▶ To do: For the data below, tally how many lines contain "InferShape" and answer only with that tally.

Plain-text document sources
***

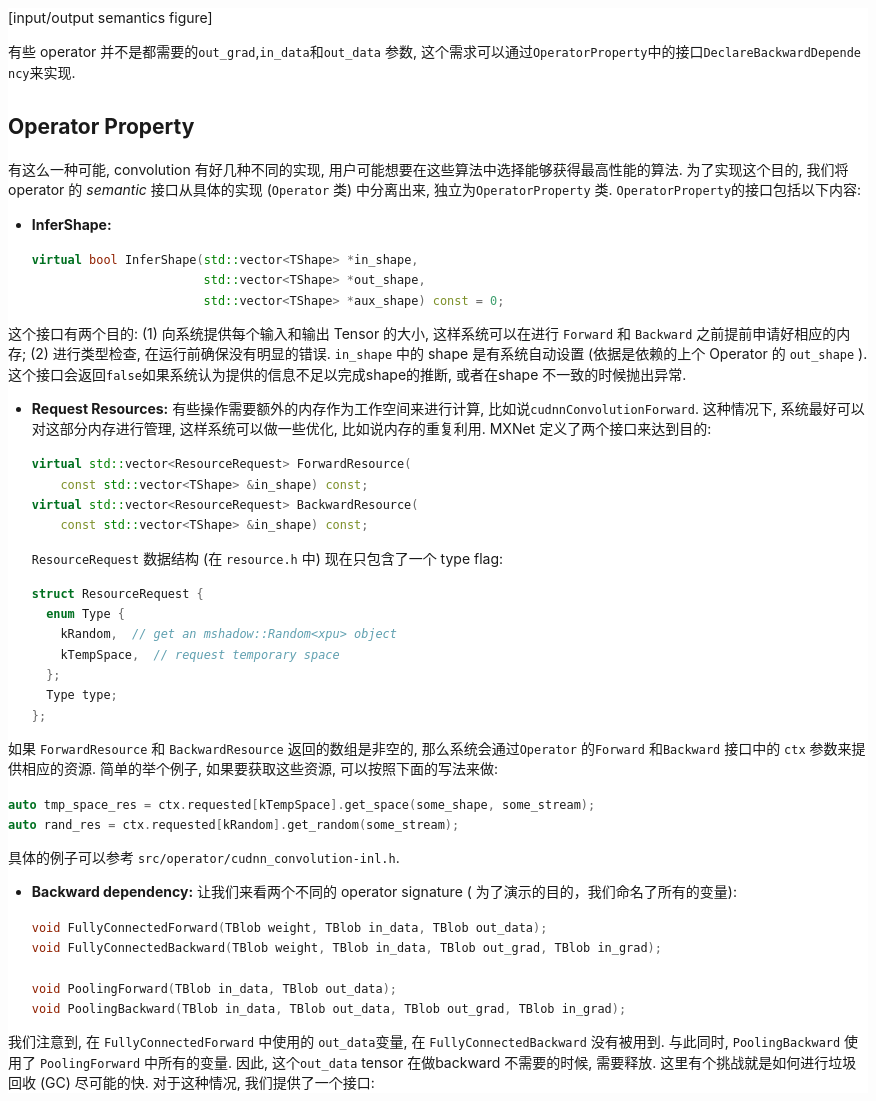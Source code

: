 [input/output semantics figure]

有些 operator 并不是都需要的`out_grad`,`in_data`和`out_data` 参数, 这个需求可以通过`OperatorProperty`中的接口`DeclareBackwardDependency`来实现.

Operator Property
-----------------

有这么一种可能, convolution 有好几种不同的实现, 用户可能想要在这些算法中选择能够获得最高性能的算法. 为了实现这个目的, 我们将 operator 的 *semantic* 接口从具体的实现 (`Operator` 类) 中分离出来, 独立为`OperatorProperty` 类.  `OperatorProperty`的接口包括以下内容:

* **InferShape:**
  ```c++
  virtual bool InferShape(std::vector<TShape> *in_shape,
                          std::vector<TShape> *out_shape,
                          std::vector<TShape> *aux_shape) const = 0;
  ```
这个接口有两个目的: (1) 向系统提供每个输入和输出 Tensor 的大小, 这样系统可以在进行 `Forward` 和 `Backward` 之前提前申请好相应的内存; (2) 进行类型检查, 在运行前确保没有明显的错误. `in_shape` 中的 shape 是有系统自动设置 (依据是依赖的上个 Operator 的 `out_shape` ). 这个接口会返回`false`如果系统认为提供的信息不足以完成shape的推断, 或者在shape 不一致的时候抛出异常.

* **Request Resources:**  有些操作需要额外的内存作为工作空间来进行计算, 比如说`cudnnConvolutionForward`. 这种情况下, 系统最好可以对这部分内存进行管理, 这样系统可以做一些优化, 比如说内存的重复利用. MXNet 定义了两个接口来达到目的:

  ```c++
  virtual std::vector<ResourceRequest> ForwardResource(
      const std::vector<TShape> &in_shape) const;
  virtual std::vector<ResourceRequest> BackwardResource(
      const std::vector<TShape> &in_shape) const;
  ```
  `ResourceRequest` 数据结构 (在 `resource.h` 中) 现在只包含了一个 type flag:
  ```c++
  struct ResourceRequest {
    enum Type {
      kRandom,  // get an mshadow::Random<xpu> object
      kTempSpace,  // request temporary space
    };
    Type type;
  };
  ```
 如果 `ForwardResource` 和 `BackwardResource` 返回的数组是非空的, 那么系统会通过`Operator` 的`Forward` 和`Backward` 接口中的 `ctx` 参数来提供相应的资源. 简单的举个例子, 如果要获取这些资源, 可以按照下面的写法来做:
  ```c++
  auto tmp_space_res = ctx.requested[kTempSpace].get_space(some_shape, some_stream);
  auto rand_res = ctx.requested[kRandom].get_random(some_stream);
  ``` 
  具体的例子可以参考 `src/operator/cudnn_convolution-inl.h`.

* **Backward dependency:** 让我们来看两个不同的 operator signature ( 为了演示的目的，我们命名了所有的变量):

  ```c++
  void FullyConnectedForward(TBlob weight, TBlob in_data, TBlob out_data);
  void FullyConnectedBackward(TBlob weight, TBlob in_data, TBlob out_grad, TBlob in_grad);

  void PoolingForward(TBlob in_data, TBlob out_data);
  void PoolingBackward(TBlob in_data, TBlob out_data, TBlob out_grad, TBlob in_grad);
  ```
 我们注意到, 在 `FullyConnectedForward` 中使用的 `out_data`变量, 在 `FullyConnectedBackward` 没有被用到. 与此同时, `PoolingBackward` 使用了 `PoolingForward` 中所有的变量. 因此,  这个`out_data` tensor 在做backward 不需要的时候, 需要释放. 这里有个挑战就是如何进行垃圾回收 (GC) 尽可能的快. 对于这种情况, 我们提供了一个接口:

***

▶ Result: 2